Rebeca tem a torcida da mãe de perto. Rosa fez sua primeira viagem internacional para assistir à filha a poucos metros. Ela vive a expectativa de ver de perto a conquista de uma medalha olímpica, uma vez que não esteve em Tóquio. “Tudo que passamos lá atrás e todos os saltos da infância nos fizeram chegar até aqui. São sonhos que realizamos juntas, e eu só quero poder abraçá-la ao final de tudo e dizer que sou privilegiada em ser mãe da Rebeca e o quanto estou feliz e orgulhosa”, disse Rosa, que viajou à capital francesa a convite de Parmalat WheyFit, patrocinadora da atleta.
COMO O BRASIL PODE PRODUZIR E PREPARAR NOVAS REBECAS?
As duas medalhas de Rebeca em Tóquio e o bom início em Paris são um alento em um cenário de dificuldades para a formação de novas ginastas. De acordo com pais e mães de atletas, o projeto de Iniciação Esportiva da prefeitura de Guarulhos, o mesmo que formou Rebeca, não oferecia vale-transporte e alimentação antes da pandemia. Por isso, as atletas que saíam do colégio diretamente para os treinamentos levavam marmitas. Não há verba para as viagens para as competições nem equipe completa de apoio Faltam psicólogos e médicos.

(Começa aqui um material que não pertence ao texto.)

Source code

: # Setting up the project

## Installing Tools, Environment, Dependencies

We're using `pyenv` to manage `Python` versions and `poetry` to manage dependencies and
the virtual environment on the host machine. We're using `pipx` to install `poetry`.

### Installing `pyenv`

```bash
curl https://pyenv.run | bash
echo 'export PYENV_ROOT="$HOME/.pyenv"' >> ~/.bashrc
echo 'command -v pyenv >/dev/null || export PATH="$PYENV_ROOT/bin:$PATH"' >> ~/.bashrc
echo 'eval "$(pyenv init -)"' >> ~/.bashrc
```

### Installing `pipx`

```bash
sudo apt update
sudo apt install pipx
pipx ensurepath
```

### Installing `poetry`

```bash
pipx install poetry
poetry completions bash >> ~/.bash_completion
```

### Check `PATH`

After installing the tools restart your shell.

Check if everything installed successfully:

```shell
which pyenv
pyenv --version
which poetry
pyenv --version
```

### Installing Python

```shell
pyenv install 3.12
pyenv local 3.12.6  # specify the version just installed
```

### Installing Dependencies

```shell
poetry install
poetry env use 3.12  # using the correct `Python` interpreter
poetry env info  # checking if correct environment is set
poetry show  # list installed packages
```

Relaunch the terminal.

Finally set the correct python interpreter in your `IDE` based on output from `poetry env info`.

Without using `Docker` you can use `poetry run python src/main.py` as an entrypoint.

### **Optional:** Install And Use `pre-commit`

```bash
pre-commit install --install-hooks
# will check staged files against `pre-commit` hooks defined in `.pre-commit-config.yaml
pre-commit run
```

O pensamento de Rebeca é de que políticas públicas esportivas somadas ao incentivo dos familiares e ao esforço dos jovens atletas são fundamentais para que surjam novas Rebecas. “O jovem vai começar a aproveitar aquela oportunidade porque é algo que muda a vida dele. Se é o sonho dele, tem de acreditar que ele é capaz de realizá-lo”, enfatizou.

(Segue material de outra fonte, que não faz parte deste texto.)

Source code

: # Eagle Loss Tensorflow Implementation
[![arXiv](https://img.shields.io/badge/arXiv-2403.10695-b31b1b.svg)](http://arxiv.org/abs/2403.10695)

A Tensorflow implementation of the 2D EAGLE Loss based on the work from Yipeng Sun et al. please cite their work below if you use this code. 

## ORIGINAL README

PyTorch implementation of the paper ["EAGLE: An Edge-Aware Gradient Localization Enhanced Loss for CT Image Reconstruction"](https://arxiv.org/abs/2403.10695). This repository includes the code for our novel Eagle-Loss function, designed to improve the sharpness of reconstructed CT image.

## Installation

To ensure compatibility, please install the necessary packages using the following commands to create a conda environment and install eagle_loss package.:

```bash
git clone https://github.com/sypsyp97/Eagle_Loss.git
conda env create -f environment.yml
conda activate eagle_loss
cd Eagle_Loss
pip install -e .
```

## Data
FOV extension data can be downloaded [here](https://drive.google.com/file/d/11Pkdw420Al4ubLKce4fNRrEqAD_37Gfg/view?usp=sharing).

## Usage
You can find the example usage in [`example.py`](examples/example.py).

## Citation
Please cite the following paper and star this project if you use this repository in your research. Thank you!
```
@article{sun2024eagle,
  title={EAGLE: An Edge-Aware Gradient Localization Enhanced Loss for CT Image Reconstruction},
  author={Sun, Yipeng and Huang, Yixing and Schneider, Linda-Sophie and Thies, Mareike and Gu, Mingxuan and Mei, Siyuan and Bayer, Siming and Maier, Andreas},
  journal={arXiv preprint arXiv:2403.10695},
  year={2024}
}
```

“É difícil porque não é como se fosse uma fórmula. Poderíamos ter mais equipamentos públicos, ONGs, projetos sociais que levassem os esportes, não só a ginástica, para mais lugares para que as pessoas pudessem ter mais acesso. Às vezes, até tem um ponto bom de ginástica, mas a pessoa mora longe. Se é uma família com pouca condição, como era a minha, fica mais difícil para a criança, mesmo sendo talentosa, chegar àquele local para crescer naquele esporte. Criando equipamentos esportivos, fica mais fácil para as famílias incentivarem e apoiarem”, refletiu ela em entrevista ao Estadão.